The big V12 is not some sonorous Italian soprano, but in sport mode with the exhaust opened up it certainly turned heads of the typically uninterested livestock roaming nearby up in the mountains. And in dense traffic in the city, most faces are already looking your way long before the engine announces itself. Being someone who’s predominantly owned and driven cars from the ‘90s that the average pedestrian assumes is a hand-me-down that I never grew out of, it was a bit jarring to draw so much attention, but I suppose it just illustrates the car’s achievement in presence; though wearing the #1 mobster-approved paint job, the rest of the car is subtle yet stately, its styling offering a lot to look at, but not packaged in a way that forces you to. There are details and a lot of creases worked into the shape, but it never looks busy or overdone.
And being at the wheel of this BMW, it’s hard not to indulge in the comforts offered (at one point I had the steering wheel heater on at the same time as the air-conditioned seat, which, of course, was in full-body massage mode). On that subject, the seat mimics the car it’s in, as the big chair is equally adept at holding you when you tell the bolsters to snuggle up as it is at coddling you in traffic.
In cars like these you expect the rear doors to open up to the focal point of the interior, and while the old school yet not in a stilted way foldaway tray table and air-conditioned fridge and massive screens and footrests and pliable leather make for a truly comfortable place to be, most of the time this capacity to impress CEOs was used as a place to store things like the backpack I used to hide beers in in my freshman dorm. It swallowed camera gear, travel luggage, and, appropriately, suits with room to spare. I’m sure it would be a great little nest to spend a few hours in whooshing along some highway on a rainy day, but it’d be hard to ever leave the driver’s seat once you’ve tried it.

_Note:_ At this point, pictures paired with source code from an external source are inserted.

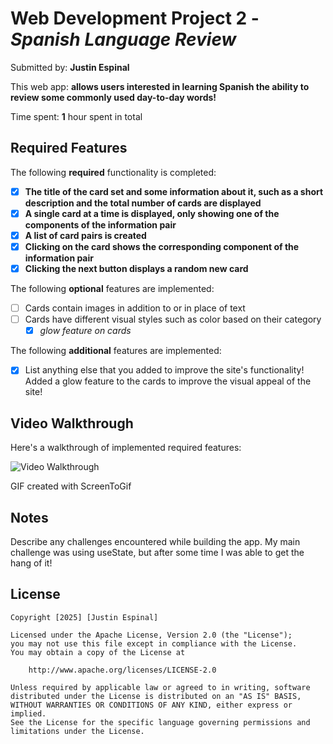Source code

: # Web Development Project 2 - *Spanish Language Review*

Submitted by: **Justin Espinal**

This web app: **allows users interested in learning Spanish the ability to review some commonly used day-to-day words!**

Time spent: **1** hour spent in total

## Required Features

The following **required** functionality is completed:

- [x] **The title of the card set and some information about it, such as a short description and the total number of cards are displayed**
- [x] **A single card at a time is displayed, only showing one of the components of the information pair**
- [x] **A list of card pairs is created**
- [x] **Clicking on the card shows the corresponding component of the information pair**
- [x] **Clicking the next button displays a random new card**

The following **optional** features are implemented:

- [ ] Cards contain images in addition to or in place of text
- [ ] Cards have different visual styles such as color based on their category
  - [x] *glow feature on cards*

The following **additional** features are implemented:

* [x] List anything else that you added to improve the site's functionality!
  Added a glow feature to the cards to improve the visual appeal of the site!
## Video Walkthrough

Here's a walkthrough of implemented required features:

<img src='https://media1.giphy.com/media/v1.Y2lkPTc5MGI3NjExZ21pb2w3cGdpeWt2NWFucDlucnNnazEwM21kcjFqaTFqdW1iampzdSZlcD12MV9pbnRlcm5hbF9naWZfYnlfaWQmY3Q9Zw/vhB8iYZ4D7WIFH1fsE/giphy.gif' title='Video Walkthrough' width='' alt='Video Walkthrough' />

<!-- Replace this with whatever GIF tool you used! -->
GIF created with ScreenToGif

## Notes

Describe any challenges encountered while building the app.
My main challenge was using useState, but after some time I was able to get the hang of it!

## License

    Copyright [2025] [Justin Espinal]

    Licensed under the Apache License, Version 2.0 (the "License");
    you may not use this file except in compliance with the License.
    You may obtain a copy of the License at

        http://www.apache.org/licenses/LICENSE-2.0

    Unless required by applicable law or agreed to in writing, software
    distributed under the License is distributed on an "AS IS" BASIS,
    WITHOUT WARRANTIES OR CONDITIONS OF ANY KIND, either express or implied.
    See the License for the specific language governing permissions and
    limitations under the License.
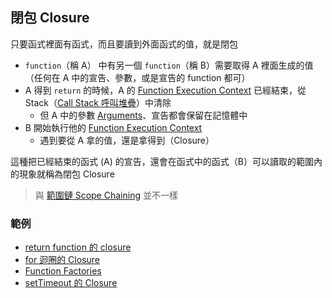 ## 閉包 Closure
只要函式裡面有函式，而且要讀到外面函式的值，就是閉包


- `function`（稱 A） 中有另一個 `function`（稱 B）需要取得 A 裡面生成的值（任何在 A 中的宣告、參數，或是宣告的 function 都可）
- A 得到 `return` 的時候，A 的 [Function Execution Context](Function%20Execution%20Context.md) 已經結束，從 Stack（[Call Stack 呼叫堆疊](Call%20Stack%20呼叫堆疊.md)）中清除
	- 但 A 中的參數 [Arguments](Arguments.md)、宣告都會保留在記憶體中
- B 開始執行他的 [Function Execution Context](Function%20Execution%20Context.md)
	- 遇到要從 A 拿的值，還是拿得到（Closure）

這種把已經結束的函式 (A) 的宣告，還會在函式中的函式（B）可以讀取的範圍內的現象就稱為閉包 Closure

> 與 [範圍鏈 Scope Chaining](範圍鏈%20Scope%20Chaining.md) 並不一樣

### 範例

- [return function 的 closure](return%20function%20的%20closure.md)
- [for 迴圈的 Closure](for%20迴圈的%20Closure.md)
- [Function Factories](Function%20Factories.md)
- [setTimeout 的 Closure](setTimeout%20的%20Closure.md)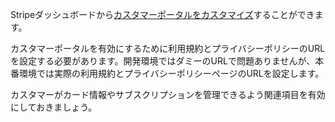 Stripeダッシュボードから[カスタマーポータルをカスタマイズ](https://stripe.com/docs/billing/subscriptions/integrating-customer-portal)することができます。

カスタマーポータルを有効にするために利用規約とプライバシーポリシーのURLを設定する必要があります。開発環境ではダミーのURLで問題ありませんが、本番環境では実際の利用規約とプライバシーポリシーページのURLを設定します。

カスタマーがカード情報やサブスクリプションを管理できるよう関連項目を有効にしておきましょう。
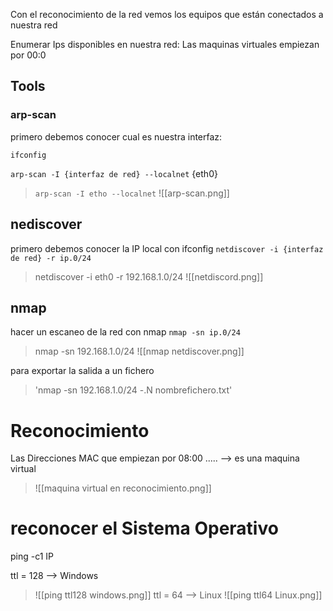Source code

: Con el reconocimiento de la red vemos los equipos que están conectados a nuestra red

Enumerar Ips disponibles en nuestra red:
Las maquinas virtuales empiezan por 00:0

## Tools
### arp-scan
primero debemos conocer cual es nuestra interfaz:

`ifconfig`

`arp-scan -I {interfaz de red} --localnet` {eth0}
>  `arp-scan -I etho --localnet` 
>  ![[arp-scan.png]]

## nediscover
primero debemos conocer la IP local con ifconfig
`netdiscover -i {interfaz de red} -r ip.0/24`
> netdiscover -i eth0 -r 192.168.1.0/24
> ![[netdiscord.png]]



## nmap

hacer un escaneo de la red con nmap
`nmap -sn ip.0/24`
>nmap -sn 192.168.1.0/24
>![[nmap netdiscover.png]]

para exportar la salida a un fichero
> 'nmap -sn 192.168.1.0/24 -.N nombrefichero.txt'


# Reconocimiento

Las Direcciones MAC que empiezan por 08:00 ..... --> es una maquina virtual
> ![[maquina virtual en reconocimiento.png]]

# reconocer el Sistema Operativo
ping -c1  IP


ttl = 128 --> Windows
> ![[ping ttl128 windows.png]]
ttl = 64 --> Linux
> ![[ping ttl64 Linux.png]]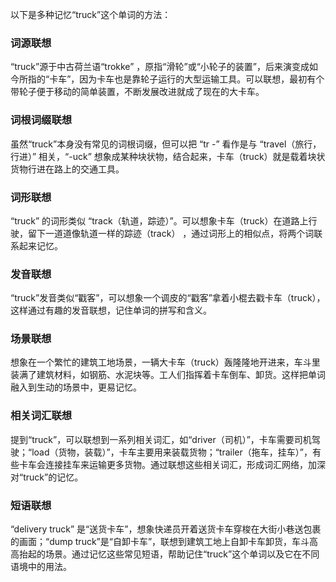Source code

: 以下是多种记忆“truck”这个单词的方法：

### 词源联想
“truck”源于中古荷兰语“trokke” ，原指“滑轮”或“小轮子的装置”，后来演变成如今所指的“卡车”，因为卡车也是靠轮子运行的大型运输工具。可以联想，最初有个带轮子便于移动的简单装置，不断发展改进就成了现在的大卡车。 

### 词根词缀联想
虽然“truck”本身没有常见的词根词缀，但可以把 “tr -” 看作是与 “travel（旅行，行进）” 相关，“-uck” 想象成某种块状物，结合起来，卡车（truck）就是载着块状货物行进在路上的交通工具。

### 词形联想
“truck” 的词形类似 “track（轨道，踪迹）”。可以想象卡车（truck）在道路上行驶，留下一道道像轨道一样的踪迹（track） ，通过词形上的相似点，将两个词联系起来记忆。

### 发音联想
“truck”发音类似“戳客”，可以想象一个调皮的“戳客”拿着小棍去戳卡车（truck），这样通过有趣的发音联想，记住单词的拼写和含义。 

### 场景联想
想象在一个繁忙的建筑工地场景，一辆大卡车（truck）轰隆隆地开进来，车斗里装满了建筑材料，如钢筋、水泥块等。工人们指挥着卡车倒车、卸货。这样把单词融入到生动的场景中，更易记忆。

### 相关词汇联想
提到“truck”，可以联想到一系列相关词汇，如“driver（司机）”，卡车需要司机驾驶；“load（货物，装载）”，卡车主要用来装载货物；“trailer（拖车，挂车）”，有些卡车会连接挂车来运输更多货物。通过联想这些相关词汇，形成词汇网络，加深对“truck”的记忆。

### 短语联想
“delivery truck” 是“送货卡车”，想象快递员开着送货卡车穿梭在大街小巷送包裹的画面；“dump truck”是“自卸卡车”，联想到建筑工地上自卸卡车卸货，车斗高高抬起的场景。通过记忆这些常见短语，帮助记住“truck”这个单词以及它在不同语境中的用法。 
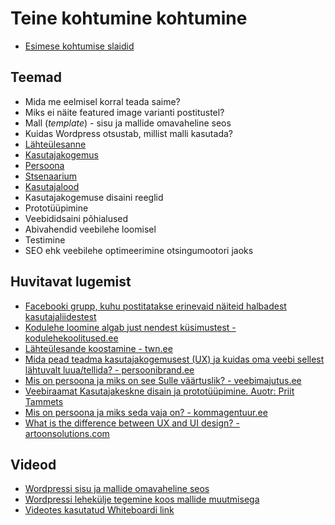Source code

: # Teine kohtumine kohtumine

- [Esimese kohtumise slaidid](../../lessons/lesson_02/slaidid.pdf)

## Teemad

- Mida me eelmisel korral teada saime?
- Miks ei näite featured image varianti postitustel?
- Mall (*template*) - sisu ja mallide omavaheline seos
- Kuidas Wordpress otsustab, millist malli kasutada?
- [Lähteülesanne](../../concepts/lähteülesanne/about.md)
- [Kasutajakogemus](../../concepts/kasutajakogemuseDisain/about.md)
- [Persoona](../../concepts/persoona/about.md)
- [Stsenaarium](../../concepts/stsenaarium/about.md)
- [Kasutajalood](../../concepts/kasutajalood/about.md)
- Kasutajakogemuse disaini reeglid
- Prototüüpimine
- Veebididsaini põhialused
- Abivahendid veebilehe loomisel
- Testimine
- SEO ehk veebilehe optimeerimine otsingumootori jaoks


## Huvitavat lugemist
- [Facebooki grupp, kuhu postitatakse erinevaid näiteid halbadest kasutajaliidestest](https://www.facebook.com/groups/399112867610583)
- [Kodulehe loomine algab just nendest küsimustest - kodulehekoolitused.ee](https://kodulehekoolitused.ee/kodulehe-loomine-algab-nendest-kusimustest)
- [Lähteülesande koostamine - twn.ee](https://blog.twn.ee/et/lahteulesande-koostamine)
- [Mida pead teadma kasutajakogemusest (UX) ja kuidas oma veebi sellest lähtuvalt luua/tellida? - persoonibrand.ee](https://persoonibrand.ee/mida-pead-teadma-kasutajakogemusest-ux-ja-ui/)
- [Mis on persoona ja miks on see Sulle väärtuslik? - veebimajutus.ee](https://www.veebimajutus.ee/blogi/ekspert-mis-on-persona-ning-miks-on-see-sulle-vaartuslik)
- [Veebiraamat Kasutajakeskne disain ja prototüüpimine. Auotr: Priit Tammets]( https://web.htk.tlu.ee/digitaru/disain/)
- [Mis on persoona ja miks seda vaja on? - kommagentuur.ee]( https://kommagentuur.ee/2021/07/14/mis-on-persoona-ja-miks-seda-vaja-on/)
- [What is the difference between UX and UI design? - artoonsolutions.com](https://artoonsolutions.com/difference-between-ux-and-ui-design/)
  
## Videod

- [Wordpressi sisu ja mallide omavaheline seos](https://www.youtube.com/watch?v=fq5XM90Tu0g)
- [Wordpressi lehekülje tegemine koos mallide muutmisega](https://www.youtube.com/watch?v=Htvvvfm5afA)
- [Videotes kasutatud Whiteboardi link](https://miro.com/app/board/uXjVOzhaWy4=/)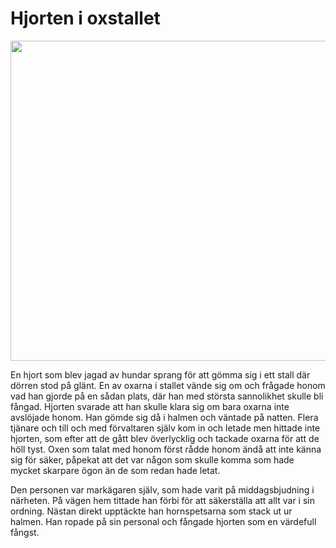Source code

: # Hjorten i oxstallet

<img src="img/avif/02.avif" width="512">

En hjort som blev jagad av hundar sprang för att gömma sig i ett stall där dörren stod på glänt. En av oxarna i stallet vände sig om och frågade honom vad han gjorde på en sådan plats, där han med största sannolikhet skulle bli fångad. Hjorten svarade att han skulle klara sig om bara oxarna inte avslöjade honom. Han gömde sig då i halmen och väntade på natten. Flera tjänare och till och med förvaltaren själv kom in och letade men hittade inte hjorten, som efter att de gått blev överlycklig och tackade oxarna för att de höll tyst. Oxen som talat med honom först rådde honom ändå att inte känna sig för säker, påpekat att det var någon som skulle komma som hade mycket skarpare ögon än de som redan hade letat.

Den personen var markägaren själv, som hade varit på middagsbjudning i närheten. På vägen hem tittade han förbi för att säkerställa att allt var i sin ordning. Nästan direkt upptäckte han hornspetsarna som stack ut ur halmen. Han ropade på sin personal och fångade hjorten som en värdefull fångst.

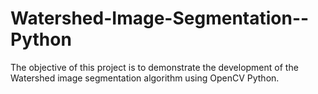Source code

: # Watershed-Image-Segmentation--Python
The objective of this project is to demonstrate the development of the Watershed image segmentation algorithm using OpenCV Python.
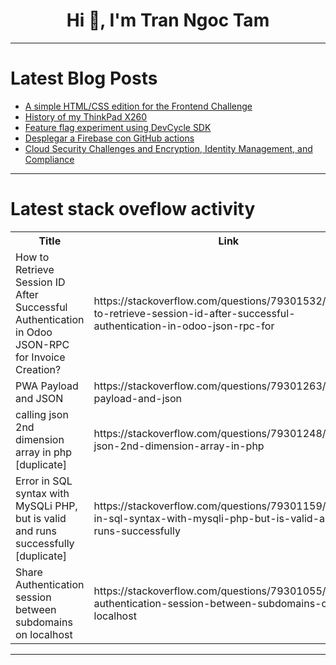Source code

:<h1 align="center">Hi 👋, I'm Tran Ngoc Tam</h1>

---

# Latest Blog Posts 
<!-- BLOG-POST-LIST:START -->
- [A simple HTML/CSS edition for the Frontend Challenge](https://dev.to/thomasbnt/a-simple-htmlcss-edition-for-the-frontend-challenge-2ic0)
- [History of my ThinkPad X260](https://dev.to/nakidai/history-of-my-thinkpad-x260-439f)
- [Feature flag experiment using DevCycle SDK](https://dev.to/chilupa/feature-flag-experiment-using-devcycle-sdk-1734)
- [Desplegar a Firebase con GitHub actions](https://dev.to/inusui/desplegar-a-firebase-con-github-actions-34m8)
- [Cloud Security Challenges and Encryption, Identity Management, and Compliance](https://dev.to/atharvgyan/cloud-security-challenges-and-encryption-identity-management-and-compliance-2bm8)
<!-- BLOG-POST-LIST:END -->

---

# Latest stack oveflow activity
<table>
  <tr><th>Title</th><th>Link</th></tr>
  <!-- STACKOVERFLOW:START --><tr><td>How to Retrieve Session ID After Successful Authentication in Odoo JSON-RPC for Invoice Creation?</td><td>https://stackoverflow.com/questions/79301532/how-to-retrieve-session-id-after-successful-authentication-in-odoo-json-rpc-for</td></tr><tr><td>PWA Payload and JSON</td><td>https://stackoverflow.com/questions/79301263/pwa-payload-and-json</td></tr><tr><td>calling json 2nd dimension array in php [duplicate]</td><td>https://stackoverflow.com/questions/79301248/calling-json-2nd-dimension-array-in-php</td></tr><tr><td>Error in SQL syntax with MySQLi PHP, but is valid and runs successfully [duplicate]</td><td>https://stackoverflow.com/questions/79301159/error-in-sql-syntax-with-mysqli-php-but-is-valid-and-runs-successfully</td></tr><tr><td>Share Authentication session between subdomains on localhost</td><td>https://stackoverflow.com/questions/79301055/share-authentication-session-between-subdomains-on-localhost</td></tr><!-- STACKOVERFLOW:END -->
</table>

---


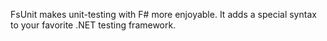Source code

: FsUnit makes unit-testing with F# more enjoyable. 
It adds a special syntax to your favorite .NET testing framework.
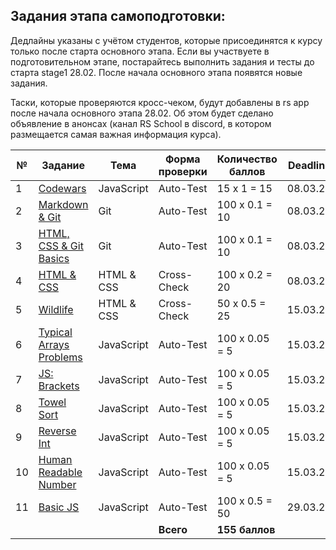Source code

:## Задания этапа самоподготовки:

Дедлайны указаны с учётом студентов, которые присоединятся к курсу только после старта основного этапа. Если вы участвуете в подготовительном этапе, постарайтесь выполнить задания и тесты до старта stage1 28.02. После начала основного этапа появятся новые задания.

Таски, которые проверяются кросс-чеком, будут добавлены в rs app после начала основного этапа 28.02. Об этом будет сделано объявление в анонсах (канал RS School в discord, в котором размещается самая важная информация курса).

| № | Задание                                | Тема     |Форма проверки| Количество баллов | Deadline |
| - | -------------------------------------- | -------- | ------------ | ----------------- | -------- |
| 1 |[Codewars](stage0/tasks/codewars.md)           |JavaScript| Auto-Test    | 15 х 1 = 15       | 08.03.21 |
| 2 |[Markdown & Git](stage0/tasks/git-markdown.md) |Git       | Auto-Test    | 100 х 0.1 = 10    | 08.03.21 |
| 3 |[HTML, CSS & Git Basics](stage0/tasks/html-css-git.md)|Git       | Auto-Test    | 100 х 0.1 = 10    | 08.03.21 |
| 4 |[HTML & CSS](stage0/tasks/html-css.md)         |HTML & CSS| Cross-Check  | 100 х 0.2 = 20    | 08.03.21 |
| 5 |[Wildlife](stage0/tasks/wildlife.md)           |HTML & CSS| Cross-Check  | 50 х 0.5 = 25     | 15.03.21 |
| 6 |[Typical Arrays Problems](https://github.com/rolling-scopes-school/typical-arrays-problems/blob/master/README.md)|JavaScript| Auto-Test    | 100 х 0.05 = 5    | 15.03.21 |
| 7 |[JS: Brackets](https://github.com/Shastel/brackets)                                                              |JavaScript| Auto-Test    | 100 х 0.05 = 5    | 15.03.21 |
| 8 |[Towel Sort](https://github.com/rolling-scopes-school/towel-sort/blob/master/README.md)                          |JavaScript| Auto-Test    | 100 х 0.05 = 5    | 15.03.21 |
| 9 |[Reverse Int](https://github.com/rolling-scopes-school/reverse-int/blob/master/README.md)                        |JavaScript| Auto-Test    | 100 х 0.05 = 5    | 15.03.21 |
| 10|[Human Readable Number](https://github.com/rolling-scopes-school/human-readable-number/blob/master/README.md)    |JavaScript| Auto-Test    | 100 х 0.05 = 5    | 15.03.21 |
| 11|[Basic JS](https://github.com/AlreadyBored/basic-js) |JavaScript| Auto-Test    | 100 х 0.5 = 50    | 29.03.21 |
|   |                                        |          | **Всего**    | **155 баллов**    |          |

Pressing the sport button uncloaks the car’s potential, trading the sensor-obedient suspension mode and the economical throttle settings for a general tautness that makes an already very fast car even more fun to drive around as if it were half as big as it is. The four wheel steering helps this feeling of belied size continue when you leave open space for city congestion too; while I had a considerably difficult time finding the size of parking space required to fit the longest production BMW ever built, making increasingly frustrated laps around the block in the hunt for one was surprisingly easy.
For instance, in one four-lane roundabout packed with little hatchbacks paying no mind to any of them, I was certain insurance companies would be called soon after my exit, but even playing “can you drive like a Mongolian taxicab” along with everyone else was no issue. It wasn’t my first time driving a big car in small spaces, but it was a uniquely simple one. Also, I’d always thought lane assist warnings and other safety aids were only going to make people pay even less attention to doing a not-bad job of driving their cars, but there are times when it’s nice to know about the child moped driver seemingly holding on to your quarter panel before you try switching lanes amid horns and low light and attempts to cross check the GPS with street signs almost wholly unpronounceable to you.
After handing back the key, the overall impression left with me was a mixture of yearning and bemusement; a longing to be able to daily drive a car like this, and a lingering feeling that it operates under different physical laws than the rest of the world’s objects. Is that overly praiseworthy? I don’t care if so, there is something special about any car that performs and pampers like this one can. It will never compete with the sensations of driving something vintage and analog, but as far as contemporary cars go, what more do you want? It’s half cruise ship, half cruise missile.